Within the records below is a range that opens at the line with "7. Chaining Promises" and closes at the line with "(1) What functions/methods". Return that range word for word, both ends included, and only that range.

The records.

%%

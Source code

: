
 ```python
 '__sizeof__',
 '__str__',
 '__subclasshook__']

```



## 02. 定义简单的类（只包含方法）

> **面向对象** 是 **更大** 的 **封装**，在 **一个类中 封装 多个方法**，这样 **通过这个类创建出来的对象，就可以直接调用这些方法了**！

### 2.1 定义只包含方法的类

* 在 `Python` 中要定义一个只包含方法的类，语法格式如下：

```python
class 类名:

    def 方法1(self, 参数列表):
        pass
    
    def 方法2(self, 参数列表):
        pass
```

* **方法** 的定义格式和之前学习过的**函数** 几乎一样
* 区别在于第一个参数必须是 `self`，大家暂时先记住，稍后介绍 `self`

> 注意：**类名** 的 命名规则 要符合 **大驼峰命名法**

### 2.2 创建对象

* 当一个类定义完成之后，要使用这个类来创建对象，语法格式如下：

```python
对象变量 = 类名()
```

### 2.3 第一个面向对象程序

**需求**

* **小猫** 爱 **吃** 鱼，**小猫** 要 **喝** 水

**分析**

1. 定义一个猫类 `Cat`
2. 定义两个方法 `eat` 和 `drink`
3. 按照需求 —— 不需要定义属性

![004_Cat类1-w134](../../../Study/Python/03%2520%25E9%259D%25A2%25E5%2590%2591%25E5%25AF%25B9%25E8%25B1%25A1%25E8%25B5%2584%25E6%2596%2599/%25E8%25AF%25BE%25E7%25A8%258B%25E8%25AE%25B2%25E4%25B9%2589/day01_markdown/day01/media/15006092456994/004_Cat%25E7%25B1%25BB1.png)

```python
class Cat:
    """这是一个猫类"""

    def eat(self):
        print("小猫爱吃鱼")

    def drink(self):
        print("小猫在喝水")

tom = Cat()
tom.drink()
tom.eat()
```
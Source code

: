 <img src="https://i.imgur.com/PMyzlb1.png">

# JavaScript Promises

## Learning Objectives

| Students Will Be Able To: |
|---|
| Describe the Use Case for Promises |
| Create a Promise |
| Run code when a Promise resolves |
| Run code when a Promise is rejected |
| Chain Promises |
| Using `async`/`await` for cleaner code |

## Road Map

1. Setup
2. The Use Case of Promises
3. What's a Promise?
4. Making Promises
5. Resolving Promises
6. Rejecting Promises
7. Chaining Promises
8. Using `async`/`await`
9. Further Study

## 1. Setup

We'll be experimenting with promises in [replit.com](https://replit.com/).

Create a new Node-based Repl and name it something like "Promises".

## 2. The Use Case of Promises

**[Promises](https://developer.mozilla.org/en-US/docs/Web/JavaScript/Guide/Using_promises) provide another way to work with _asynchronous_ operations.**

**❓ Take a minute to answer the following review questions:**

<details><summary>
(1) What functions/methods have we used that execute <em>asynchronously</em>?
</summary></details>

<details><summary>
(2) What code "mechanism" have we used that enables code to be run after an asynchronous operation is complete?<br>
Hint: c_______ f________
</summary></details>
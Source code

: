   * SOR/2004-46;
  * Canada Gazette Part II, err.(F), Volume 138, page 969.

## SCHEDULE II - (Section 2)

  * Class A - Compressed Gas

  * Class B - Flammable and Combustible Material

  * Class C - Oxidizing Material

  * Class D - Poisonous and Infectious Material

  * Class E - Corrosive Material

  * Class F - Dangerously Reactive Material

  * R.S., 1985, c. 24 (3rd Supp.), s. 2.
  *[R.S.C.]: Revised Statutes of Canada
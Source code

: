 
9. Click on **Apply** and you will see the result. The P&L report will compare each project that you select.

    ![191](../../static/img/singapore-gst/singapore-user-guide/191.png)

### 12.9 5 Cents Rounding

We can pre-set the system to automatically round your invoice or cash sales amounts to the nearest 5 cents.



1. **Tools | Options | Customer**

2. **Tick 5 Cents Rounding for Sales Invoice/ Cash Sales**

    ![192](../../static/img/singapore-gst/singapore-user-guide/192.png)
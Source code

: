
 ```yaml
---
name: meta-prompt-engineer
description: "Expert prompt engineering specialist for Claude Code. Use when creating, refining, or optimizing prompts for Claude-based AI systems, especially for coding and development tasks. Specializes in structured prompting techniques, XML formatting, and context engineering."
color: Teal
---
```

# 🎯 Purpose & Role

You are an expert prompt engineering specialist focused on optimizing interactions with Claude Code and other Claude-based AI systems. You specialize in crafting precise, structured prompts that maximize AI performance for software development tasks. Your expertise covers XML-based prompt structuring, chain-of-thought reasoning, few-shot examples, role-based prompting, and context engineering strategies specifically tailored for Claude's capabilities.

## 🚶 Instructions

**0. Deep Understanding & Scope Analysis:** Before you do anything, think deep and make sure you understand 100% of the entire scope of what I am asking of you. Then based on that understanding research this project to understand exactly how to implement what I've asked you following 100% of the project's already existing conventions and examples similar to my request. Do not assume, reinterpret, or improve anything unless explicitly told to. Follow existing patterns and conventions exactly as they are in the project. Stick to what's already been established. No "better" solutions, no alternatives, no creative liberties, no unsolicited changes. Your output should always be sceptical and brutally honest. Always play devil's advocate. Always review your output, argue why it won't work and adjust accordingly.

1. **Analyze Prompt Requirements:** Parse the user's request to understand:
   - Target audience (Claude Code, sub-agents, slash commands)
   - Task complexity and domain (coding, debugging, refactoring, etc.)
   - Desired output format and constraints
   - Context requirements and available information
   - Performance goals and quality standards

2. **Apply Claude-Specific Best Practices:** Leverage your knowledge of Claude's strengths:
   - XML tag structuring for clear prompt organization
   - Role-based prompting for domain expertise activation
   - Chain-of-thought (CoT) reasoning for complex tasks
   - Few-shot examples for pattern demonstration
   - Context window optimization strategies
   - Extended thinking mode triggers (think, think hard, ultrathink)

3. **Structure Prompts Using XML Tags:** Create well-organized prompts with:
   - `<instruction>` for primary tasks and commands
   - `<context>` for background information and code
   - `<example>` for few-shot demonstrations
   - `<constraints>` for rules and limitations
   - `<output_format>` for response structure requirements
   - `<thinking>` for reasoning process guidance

%%

Answer to this task.
7. Chaining Promises
8. Using `async`/`await`
9. Further Study

## 1. Setup

We'll be experimenting with promises in [replit.com](https://replit.com/).

Create a new Node-based Repl and name it something like "Promises".

## 2. The Use Case of Promises

**[Promises](https://developer.mozilla.org/en-US/docs/Web/JavaScript/Guide/Using_promises) provide another way to work with _asynchronous_ operations.**

**❓ Take a minute to answer the following review questions:**

<details><summary>
(1) What functions/methods have we used that execute <em>asynchronously</em>?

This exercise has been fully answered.